LE MONDE: LA PENSÉE L’A QUITTER




C’est très révélateur. Ce que l’ordre établi appelle un journal objectif de référence, construit l’air de rien sa parole prescriptive comme pour couvrir les coupables du génocide en cours et les maintenir du bon côté de la propagande.

Le Monde en ligne du 10 mai 2024 nous donnait en une seule édition la grille de lecture idéale pour hiérarchiser comme il faut notre perception de la réalité nationale et internationale:
    – 1er titre distant ou objectif, c’est selon: « Après la conquête du terminal de Rafah par Israël, les opérations humanitaires à Gaza au point mort »
    – 2è titre proche ou compassionnel, c’est selon: « Le calvaire des élèves officières à Saint-Cyr »
    – 3è titre proche ou compassionnel, c’est selon: « De la guerre à Gaza aux bombes d’Odessa: le calvaire de familles ukrainiennes évacuées de l’enclave palestinienne »
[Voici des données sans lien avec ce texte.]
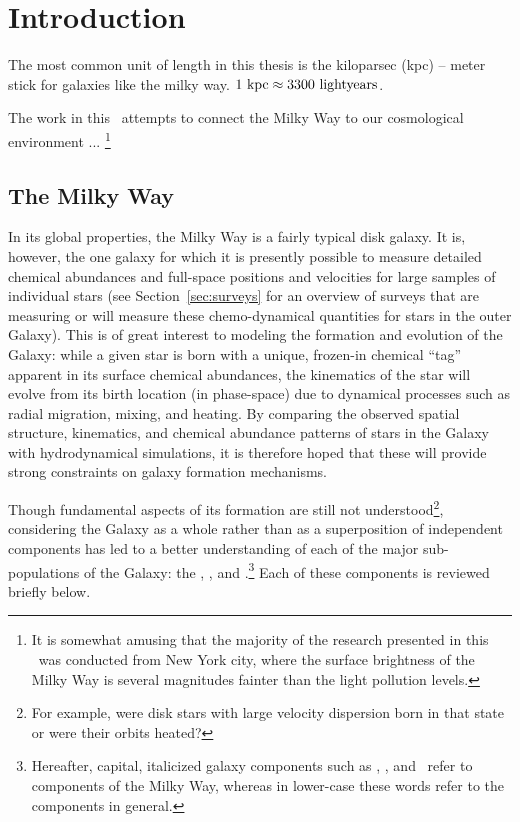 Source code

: \chapter[Introduction]{Introduction}
\label{ch:intro}


The most common unit of length in this thesis is the kiloparsec (kpc) -- meter stick for galaxies like the milky way. $1~\mathrm{kpc} \approx 3300~{\rm light years}$.

The work in this \article\ attempts to connect the Milky Way to our cosmological environment ... \footnote{It is somewhat amusing that the majority of the research presented in this \article\ was conducted from New York city, where the surface brightness of the Milky Way is several magnitudes fainter than the light pollution levels.}

\section{The Milky Way}\label{sec:milkyway}

In its global properties, the Milky Way is a fairly typical disk galaxy. It is, however, the one galaxy for which it is presently possible to measure detailed chemical abundances and full-space positions and velocities for large samples of individual stars (see Section~\ref{sec:surveys} for an overview of surveys that are measuring or will measure these chemo-dynamical quantities for stars in the outer Galaxy). This is of great interest to modeling the formation and evolution of the Galaxy: while a given star is born with a unique, frozen-in chemical ``tag'' apparent in its surface chemical abundances, the kinematics of the star will evolve from its birth location (in phase-space) due to dynamical processes such as radial migration, mixing, and heating. By comparing the observed spatial structure, kinematics, and chemical abundance patterns of stars in the Galaxy with hydrodynamical simulations, it is therefore hoped that these will provide strong constraints on galaxy formation mechanisms. 

Though fundamental aspects of its formation are still not understood\footnote{For example, were disk stars with large velocity dispersion born in that state or were their orbits heated?}, considering the Galaxy as a whole rather than as a superposition of independent components has led to a better understanding of each of the major sub-populations of the Galaxy: the \mwdisk, \mwbulge, and \mwhalo.\footnote{Hereafter, capital, italicized galaxy components such as \mwdisk, \mwbulge, and \mwhalo\ refer to components of the Milky Way, whereas in lower-case these words refer to the components in general.} Each of these components is reviewed briefly below.

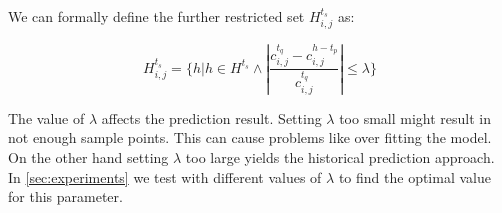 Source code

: We can formally define the further restricted set $H_{i,j}^{t_s}$ as:

\begin{equation}
H_{i,j}^{t_s} = \{h|h \in H^{t_s} \wedge \left| \frac{c_{i,j}^{t_q} - c_{i,j}^{h-t_p}}{c_{i,j}^{t_q}} \right| \leq \lambda \}  
\end{equation}

The value of $\lambda$ affects the prediction result. Setting $\lambda$ too small might result in not enough sample points. This can cause problems like over fitting the model. On the other hand setting $\lambda$ too large yields the historical prediction approach. In \cref{sec:experiments} we test with different values of $\lambda$ to find the optimal value for this parameter. 


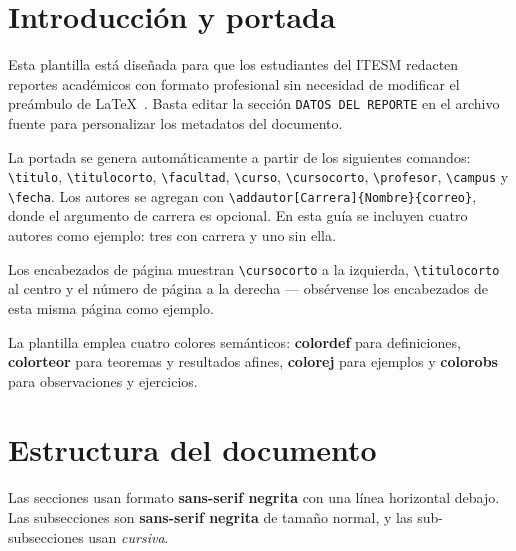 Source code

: \documentclass[letterpaper, 11pt]{article}
\makeatletter
\newcommand{\autores}{}
\newcommand{\addautor}[3][]{%
    \g@addto@macro\autores{%
        \begin{minipage}[t]{0.28\textwidth}\centering
            \textsc{#2}\\[2pt]
            \ifx\relax#1\relax\else{\footnotesize #1}\\[2pt]\fi
            {\small\textit{#3}}
        \end{minipage}\hspace{0.04\textwidth}\vspace{0.6cm}%
    }%
}
\newcommand{\titulo}{Guía Completa de la Plantilla de Reportes para Estudiantes del Tecnológico de Monterrey}
\newcommand{\titulocorto}{Guía Plantilla}         %
\newcommand{\facultad}{Escuela de Ingeniería y Ciencias}
\newcommand{\curso}{MA1234 --- Curso de Ejemplo}
\newcommand{\cursocorto}{MA1234}                   %
\newcommand{\profesor}{Dr.\ María García López}
\newcommand{\campus}{Campus Monterrey}
\newcommand{\fecha}{\today}
\makeatother
\begin{document}
\newpage

\tableofcontents
\newpage

\section{Introducción y portada}\label{sec:intro}

Esta plantilla está diseñada para que los estudiantes del ITESM
redacten reportes académicos con formato profesional sin necesidad de
modificar el preámbulo de \LaTeX{}~\cite{lamport1994}. Basta editar
la sección \texttt{DATOS DEL REPORTE} en el archivo fuente para
personalizar los metadatos del documento.

La portada se genera automáticamente a partir de los siguientes
comandos: \verb|\titulo|, \verb|\titulocorto|, \verb|\facultad|,
\verb|\curso|, \verb|\cursocorto|, \verb|\profesor|, \verb|\campus|
y \verb|\fecha|. Los autores se agregan con
\verb|\addautor[Carrera]{Nombre}{correo}|, donde el argumento de
carrera es opcional. En esta guía se incluyen cuatro autores como
ejemplo: tres con carrera y uno sin ella.

Los encabezados de página muestran \verb|\cursocorto| a la izquierda,
\verb|\titulocorto| al centro y el número de página a la derecha
--- obsérvense los encabezados de esta misma página como ejemplo.

La plantilla emplea cuatro colores semánticos: \textcolor{colordef}{%
\textbf{colordef}} para definiciones, \textcolor{colorteor}{%
\textbf{colorteor}} para teoremas y resultados afines,
\textcolor{colorej}{\textbf{colorej}} para ejemplos y
\textcolor{colorobs}{\textbf{colorobs}} para observaciones y
ejercicios.

\section{Estructura del documento}\label{sec:estructura}

Las secciones usan formato \textsf{\textbf{sans-serif negrita}} con
una línea horizontal debajo. Las subsecciones son
\textsf{\textbf{sans-serif negrita}} de tamaño normal, y las
sub-subsecciones usan \textit{cursiva}.
\end{document}
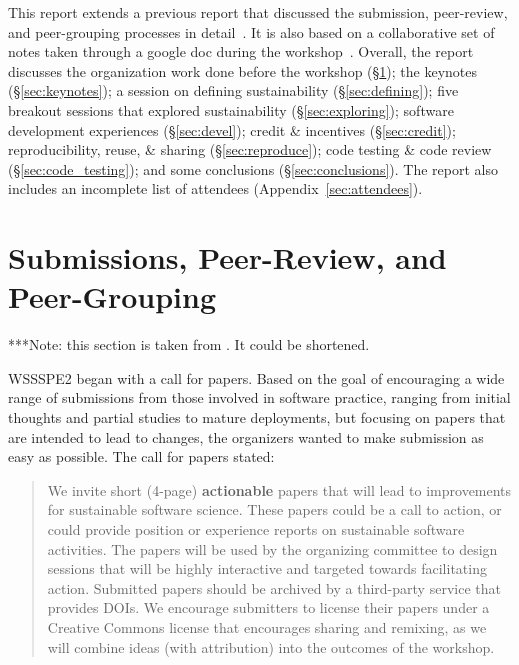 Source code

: \documentclass[11pt, oneside]{amsart}
\newcommand{\note}[1]{ {\textcolor{blueish}    { ***Note:      #1 }}}
\begin{document}
This report extends a previous report that discussed the submission,
peer-review, and peer-grouping processes in detail~\cite{WSSSPE2-pre-report}.
It is also based on a collaborative set of notes taken through a google doc
during the workshop~\cite{WSSSPE2-google-notes}. Overall, the report discusses
the organization work done before the workshop (\S\ref{sec:preworkshop}); the
keynotes (\S\ref{sec:keynotes}); a session on defining sustainability
(\S\ref{sec:defining}); five breakout sessions that explored sustainability
(\S\ref{sec:exploring}); software development experiences (\S\ref{sec:devel});
credit \& incentives (\S\ref{sec:credit}); reproducibility, reuse, \& sharing
(\S\ref{sec:reproduce}); code testing \& code review
(\S\ref{sec:code_testing}); and some conclusions (\S\ref{sec:conclusions}). The
report also includes an incomplete list of attendees (Appendix~\ref{sec:attendees}).

\section{Submissions, Peer-Review, and Peer-Grouping} \label{sec:preworkshop}

\note{this section is taken from \cite{WSSSPE2-pre-report}. It could be shortened.}

WSSSPE2 began with a call for papers. Based on the goal of encouraging a wide
range of submissions from those involved in software practice, ranging from
initial thoughts and partial studies to mature deployments, but focusing on
papers that are intended to lead to changes, the organizers wanted to make
submission as easy as possible. The call for papers stated:

\begin{quote} We invite short (4-page) \textbf{actionable} papers that will lead
to improvements for sustainable software science. These papers could be a call
to action, or could provide position or experience reports on sustainable
software activities. The papers will be used by the organizing committee to
design sessions that will be highly interactive and targeted towards
facilitating action. Submitted papers should be archived by a third-party
service that provides DOIs. We encourage submitters to license their papers
under a Creative Commons license that encourages sharing and remixing, as we
will combine ideas (with attribution) into the outcomes of the workshop.
\end{quote}
\end{document}
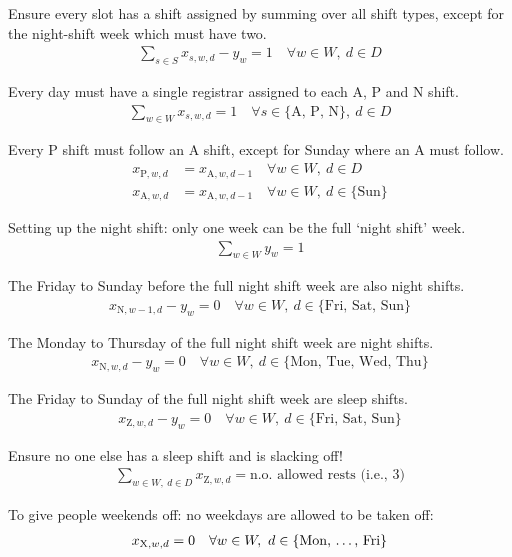 \documentclass[a4paper]{article}
\begin{document}
Ensure every slot has a shift assigned by summing over all shift types, except for the night-shift week which must have two.
\begin{align}
  \sum_{s\in S} x_{s, w, d} - y_w = 1 \quad\forall w\in W,\ d\in D
\end{align}

Every day must have a single registrar assigned to each A, P and N shift.
\begin{align}
  \sum_{w\in W} x_{s, w, d} = 1 \quad\forall s\in \{\text{A, P, N}\},\ d\in D
\end{align}

Every P shift must follow an A shift, except for Sunday where an A must follow.
\begin{align}
  x_{\text{P}, w, d} &= x_{\text{A}, w, d-1} \quad\forall w\in W,\ d\in D\\
  x_{\text{A}, w, d} &= x_{\text{A}, w, d-1} \quad\forall w\in W,\ d\in \{\text{Sun}\}
\end{align}

Setting up the night shift: only one week can be the full `night shift' week.
\begin{align}
  \sum_{w\in W} y_w = 1
\end{align}

The Friday to Sunday before the full night shift week are also night shifts.
\begin{align}
  x_{\text{N}, w-1, d} - y_w = 0 \quad\forall w\in W,\ d\in \{\text{Fri, Sat, Sun}\}
\end{align}

The Monday to Thursday of the full night shift week are night shifts.
\begin{align}
  x_{\text{N}, w, d} - y_w = 0 \quad\forall w\in W,\ d\in \{\text{Mon, Tue, Wed, Thu}\}
\end{align}

The Friday to Sunday of the full night shift week are sleep shifts.
\begin{align}
  x_{\text{Z}, w, d} - y_w = 0 \quad\forall w\in W,\ d\in \{\text{Fri, Sat, Sun}\}
\end{align}

Ensure no one else has a sleep shift and is slacking off!
\begin{align}
  \sum_{w\in W,\ d\in D} x_{\text{Z}, w, d} = \text{n.o. allowed rests (i.e., 3)}
\end{align}

To give people weekends off: no weekdays are allowed to be taken off:
\begin{align}
  x_{\text{X}, w, d} = 0 \quad\forall w\in W,\ d\in \{\text{Mon, \dots, Fri}\}
\end{align}
\end{document}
Le 1er titre avait la vertu de nommer comme il se doit les actions de guerre d’Israël qu’on ne saurait confondre de près ni de loin avec celles de l’envahisseur russe. C’est normal, puisque les lecteurs du journal savent faire la différence entre une conquête et une guerre d’agression. Un infléchissement cependant: le lien du 11 mai en Une du monde.fr conduisant vers l’article de la veille au titre inchangé s’intitule, lui « Depuis qu’Israël s’est emparé du terminal de Rafah, l’essentiel de l’aide humanitaire pour la bande de Gaza est bloqué ». Cette fois c’est un peu moins noble car Israël s’est « emparé » mais personne n’est responsable du blocage.

Les 2è et 3è titres présentaient l’avantage de remettre les souffrances dans l’ordre où nous devons décemment les éprouver, sachant par omission que les Palestiniens restés à Gaza ne sont pas dans le « calvaire ».

Par comparaison, on reste étonné de découvrir que même Le Figaro en ligne du 10 mai traite la réalité avec plus de sérieux dans un article intitulé « Gaza: sous le feu des projecteurs, le conflit israélo-palestinien fait vaciller le concours de l’Eurovision ».

Mais toute la perspective du Monde ne consiste-t-elle pas à nous fabriquer un discours étroitement codé par une intelligence artificielle qui ne dit pas son nom? La question est posée.